What this task involves: Go through the data and report each line that holds the string "given".

Data for the task:
·····
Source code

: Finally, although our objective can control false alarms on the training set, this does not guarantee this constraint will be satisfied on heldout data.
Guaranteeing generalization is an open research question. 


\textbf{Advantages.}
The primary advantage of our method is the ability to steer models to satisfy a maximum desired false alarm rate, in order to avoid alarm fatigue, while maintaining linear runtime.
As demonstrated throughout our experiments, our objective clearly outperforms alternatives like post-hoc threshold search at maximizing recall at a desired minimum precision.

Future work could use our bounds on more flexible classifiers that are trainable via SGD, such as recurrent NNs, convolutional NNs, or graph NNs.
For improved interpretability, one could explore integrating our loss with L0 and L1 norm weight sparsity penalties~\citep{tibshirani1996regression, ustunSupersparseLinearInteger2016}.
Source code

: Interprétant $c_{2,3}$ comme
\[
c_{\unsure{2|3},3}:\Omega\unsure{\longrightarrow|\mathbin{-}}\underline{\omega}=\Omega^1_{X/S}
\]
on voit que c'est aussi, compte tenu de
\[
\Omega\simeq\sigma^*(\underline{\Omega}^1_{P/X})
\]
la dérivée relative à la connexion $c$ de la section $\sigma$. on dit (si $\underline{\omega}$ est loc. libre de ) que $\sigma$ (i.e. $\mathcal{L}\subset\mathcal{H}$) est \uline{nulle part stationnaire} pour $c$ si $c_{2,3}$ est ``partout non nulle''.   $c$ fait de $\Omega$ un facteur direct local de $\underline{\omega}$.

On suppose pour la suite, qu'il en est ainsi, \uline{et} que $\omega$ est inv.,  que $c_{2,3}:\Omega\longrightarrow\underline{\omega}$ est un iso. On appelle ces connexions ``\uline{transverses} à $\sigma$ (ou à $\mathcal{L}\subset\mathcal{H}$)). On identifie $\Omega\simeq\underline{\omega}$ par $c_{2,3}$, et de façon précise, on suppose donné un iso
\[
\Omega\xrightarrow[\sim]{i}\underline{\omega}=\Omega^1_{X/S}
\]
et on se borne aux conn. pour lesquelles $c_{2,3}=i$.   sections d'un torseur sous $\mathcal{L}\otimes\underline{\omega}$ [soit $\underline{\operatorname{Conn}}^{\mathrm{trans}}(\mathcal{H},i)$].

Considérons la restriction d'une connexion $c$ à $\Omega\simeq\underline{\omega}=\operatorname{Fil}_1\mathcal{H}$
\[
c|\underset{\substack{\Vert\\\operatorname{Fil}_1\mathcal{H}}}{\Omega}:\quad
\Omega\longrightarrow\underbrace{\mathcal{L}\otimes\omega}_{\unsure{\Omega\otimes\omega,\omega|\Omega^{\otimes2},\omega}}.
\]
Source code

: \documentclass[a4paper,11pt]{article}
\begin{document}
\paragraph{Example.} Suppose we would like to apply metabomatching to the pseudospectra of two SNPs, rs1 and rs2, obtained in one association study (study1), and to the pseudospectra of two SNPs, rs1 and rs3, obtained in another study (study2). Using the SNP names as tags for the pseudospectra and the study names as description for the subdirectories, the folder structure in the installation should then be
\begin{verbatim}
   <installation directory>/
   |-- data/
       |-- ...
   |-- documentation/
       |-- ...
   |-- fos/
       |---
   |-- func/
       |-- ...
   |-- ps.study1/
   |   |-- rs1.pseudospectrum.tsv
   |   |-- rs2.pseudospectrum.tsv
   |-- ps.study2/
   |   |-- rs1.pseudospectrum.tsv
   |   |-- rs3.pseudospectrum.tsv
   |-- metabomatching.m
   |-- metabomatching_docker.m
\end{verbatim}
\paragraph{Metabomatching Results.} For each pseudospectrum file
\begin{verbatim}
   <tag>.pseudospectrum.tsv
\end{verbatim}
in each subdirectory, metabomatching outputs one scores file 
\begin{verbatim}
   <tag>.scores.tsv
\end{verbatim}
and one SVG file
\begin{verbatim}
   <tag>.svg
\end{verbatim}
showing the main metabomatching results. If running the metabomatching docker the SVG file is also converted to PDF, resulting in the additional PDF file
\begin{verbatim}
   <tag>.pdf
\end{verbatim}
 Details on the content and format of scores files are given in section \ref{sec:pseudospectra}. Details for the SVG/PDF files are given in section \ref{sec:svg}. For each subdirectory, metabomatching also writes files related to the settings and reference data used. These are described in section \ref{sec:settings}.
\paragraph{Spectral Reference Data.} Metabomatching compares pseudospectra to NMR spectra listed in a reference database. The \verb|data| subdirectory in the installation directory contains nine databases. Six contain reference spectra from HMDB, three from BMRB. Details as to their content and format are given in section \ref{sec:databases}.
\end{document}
·····
Answer below:
 Details on the content and format of scores files are given in section \ref{sec:pseudospectra}. Details for the SVG/PDF files are given in section \ref{sec:svg}. For each subdirectory, metabomatching also writes files related to the settings and reference data used. These are described in section \ref{sec:settings}.
\paragraph{Spectral Reference Data.} Metabomatching compares pseudospectra to NMR spectra listed in a reference database. The \verb|data| subdirectory in the installation directory contains nine databases. Six contain reference spectra from HMDB, three from BMRB. Details as to their content and format are given in section \ref{sec:databases}.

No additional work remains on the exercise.